Into this fever-pitched battle came Pete Parry. As Pete says, “I had no idea what I was walking into.” While much of the anger was aimed at the Park Service’s federal cousins at the BLM, the NPS faced challenges of its own. Pete took the reins at Canyonlands in mid-1975. He arrived in Moab at a time when attitudes toward the parks and the environment were changing nationally.

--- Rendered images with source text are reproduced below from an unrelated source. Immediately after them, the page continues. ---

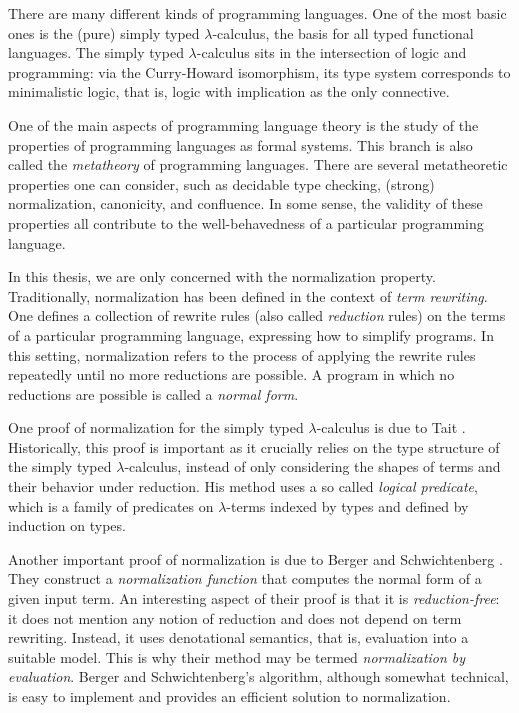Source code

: There are many different kinds of programming languages. One of the most basic ones is the (pure) simply typed $\lambda$-calculus, the basis for all typed functional languages. The simply typed $\lambda$-calculus sits in the intersection of logic and programming: via the Curry-Howard isomorphism, its type system corresponds to minimalistic logic, that is, logic with implication as the only connective.

One of the main aspects of programming language theory is the study of the properties of programming languages as formal systems. This branch is also called the \textit{metatheory} of programming languages. There are several metatheoretic properties one can consider, such as decidable type checking, (strong) normalization, canonicity, and confluence. In some sense, the validity of these properties all contribute to the well-behavedness of a particular programming language.

In this thesis, we are only concerned with the normalization property. Traditionally, normalization has been defined in the context of \textit{term rewriting}. One defines a collection of rewrite rules (also called \textit{reduction} rules) on the terms of a particular programming language, expressing how to simplify programs. In this setting, normalization refers to the process of applying the rewrite rules repeatedly until no more reductions are possible. A program in which no reductions are possible is called a \textit{normal form}.

One proof of normalization for the simply typed $\lambda$-calculus is due to Tait \cite{tait:1967:jsl}. Historically, this proof is important as it crucially relies on the type structure of the simply typed $\lambda$-calculus, instead of only considering the shapes of terms and their behavior under reduction. His method uses a so called \textit{logical predicate}, which is a family of predicates on $\lambda$-terms indexed by types and defined by induction on types.

Another important proof of normalization is due to Berger and Schwichtenberg \cite{DBLP:conf/lics/BergerS91}. They construct a \textit{normalization function} that computes the normal form of a given input term. An interesting aspect of their proof is that it is \textit{reduction-free}: it does not mention any notion of reduction and does not depend on term rewriting. Instead, it uses denotational semantics, that is, evaluation into a suitable model. This is why their method may be termed \textit{normalization by evaluation}. Berger and Schwichtenberg's algorithm, although somewhat technical, is easy to implement and provides an efficient solution to normalization.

National Parks had always been developed with an eye to accommodate the greatest number of visitors. It was, for many park managers and for the agency, a measure of success. A park that failed to show steady annual increases in park visitation had a problem and efforts to boost tourism were encouraged. Parks became known more for their spectacular paved roads and lodges than their scenery. But in the 70s, as environmental issues became more prominent and as efforts to preserve parks in a more pristine state were embraced, the Park Service began to re-evaluate its objectives. At Canyonlands, that was a problem.

Canyonlands National Park had been established barely a decade earlier, in 1964, in part due to the efforts and influence of Bates Wilson, the first superintendent of Canyonlands and a lifelong booster of Southeast Utah. Bates, through sheer will of his personality, established a personal friendship with then-Secretary of Interior Stewart Udall in the early 60s. After countless pack trips and Washington visits, Canyonlands National Park was established by an act of Congress. The compromise bill created a park of 257,640 acres and was expanded in 1971 to 337,570 acres, or 527 square miles.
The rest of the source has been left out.